Try my Honey Peach Babyback Ribs recipe for an amazing twist on cooking delicious babyback ribs!



2 slabs babyback ribs

3 TBS Honey Peach BBQ Rub, divided

2 TBS Peach Butter

1/2 cup Peach Syrup, divided

1/2 cup Classic BBQ Sauce

1/4 cup apple juice


Preheat Smoker to 275 degrees.  Prepare ribs by trimming any excess fat and removing the membrane from the back of the slabs. Season each slab on both sides usiing 1 TBS of Honey Peach rub for each slab.  Lightly cover, and allow to sit at room temperature for 20-30 minutes.

Place ribs on smoker meat side up.  Smoke for 2 hours.

Pull two large sheets of foil.  In the middle of the foil, place 1/2 TBS Peach Butter, 1/2 TBS Peach Syrup, and 1/4 TBS Honey Peach rub.  Place the ribs on the foil, meat side down, then repeat on the bone side of the ribs.  Wrap foil into an envelope, pouring in 2 TBS apple juice in each slab.

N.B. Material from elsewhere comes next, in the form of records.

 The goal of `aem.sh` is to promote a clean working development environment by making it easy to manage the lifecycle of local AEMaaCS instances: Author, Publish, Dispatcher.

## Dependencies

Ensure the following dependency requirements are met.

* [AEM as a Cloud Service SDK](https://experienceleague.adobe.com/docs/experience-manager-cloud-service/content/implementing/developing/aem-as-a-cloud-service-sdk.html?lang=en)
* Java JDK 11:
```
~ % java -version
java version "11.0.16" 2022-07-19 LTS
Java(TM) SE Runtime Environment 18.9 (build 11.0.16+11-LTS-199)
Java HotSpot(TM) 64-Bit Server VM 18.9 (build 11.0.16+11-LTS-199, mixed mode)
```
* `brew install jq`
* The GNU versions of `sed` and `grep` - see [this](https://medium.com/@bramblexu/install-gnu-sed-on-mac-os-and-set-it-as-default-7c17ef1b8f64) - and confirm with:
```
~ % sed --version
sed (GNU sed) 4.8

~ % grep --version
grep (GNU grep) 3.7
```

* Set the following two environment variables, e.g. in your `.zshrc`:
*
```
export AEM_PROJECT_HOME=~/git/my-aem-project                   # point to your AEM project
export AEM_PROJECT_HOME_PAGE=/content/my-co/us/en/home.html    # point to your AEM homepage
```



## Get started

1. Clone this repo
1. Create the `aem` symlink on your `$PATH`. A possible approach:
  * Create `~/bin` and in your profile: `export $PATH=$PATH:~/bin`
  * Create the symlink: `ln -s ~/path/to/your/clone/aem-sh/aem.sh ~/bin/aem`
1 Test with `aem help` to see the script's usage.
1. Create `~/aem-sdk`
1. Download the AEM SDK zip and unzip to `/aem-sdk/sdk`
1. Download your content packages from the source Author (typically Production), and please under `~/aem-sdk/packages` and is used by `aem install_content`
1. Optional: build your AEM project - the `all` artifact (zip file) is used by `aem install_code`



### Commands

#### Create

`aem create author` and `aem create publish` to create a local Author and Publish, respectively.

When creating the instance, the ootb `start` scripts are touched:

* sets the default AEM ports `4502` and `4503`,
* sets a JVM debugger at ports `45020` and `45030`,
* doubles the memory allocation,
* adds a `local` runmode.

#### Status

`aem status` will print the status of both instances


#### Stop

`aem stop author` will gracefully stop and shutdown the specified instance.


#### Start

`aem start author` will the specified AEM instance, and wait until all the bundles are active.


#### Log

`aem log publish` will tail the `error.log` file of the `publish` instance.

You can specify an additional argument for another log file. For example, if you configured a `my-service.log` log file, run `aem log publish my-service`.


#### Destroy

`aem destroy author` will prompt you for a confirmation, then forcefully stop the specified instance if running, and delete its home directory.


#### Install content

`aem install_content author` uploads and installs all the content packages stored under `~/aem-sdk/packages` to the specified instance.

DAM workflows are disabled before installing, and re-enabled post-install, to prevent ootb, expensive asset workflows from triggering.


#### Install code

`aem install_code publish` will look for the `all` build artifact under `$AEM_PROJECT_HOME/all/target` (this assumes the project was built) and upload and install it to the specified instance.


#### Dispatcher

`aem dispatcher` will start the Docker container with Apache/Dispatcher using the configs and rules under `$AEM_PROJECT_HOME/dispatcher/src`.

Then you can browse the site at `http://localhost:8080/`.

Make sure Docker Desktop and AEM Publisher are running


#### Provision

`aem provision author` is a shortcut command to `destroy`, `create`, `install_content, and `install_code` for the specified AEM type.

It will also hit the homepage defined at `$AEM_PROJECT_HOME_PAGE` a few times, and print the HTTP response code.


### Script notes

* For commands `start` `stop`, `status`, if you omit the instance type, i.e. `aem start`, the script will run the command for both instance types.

Return ribs to smoker and cook for 1.5-2 hours, or until desired tenderness is achieved.  Mix classic sauce with remaining peach syrup, then remove ribs from foil and place back on smoker, meat side up.  Glaze each rib with sauce, then allow to cook for 5 more minutes to “set” the sauce.  Remove ribs, let rest, then serve.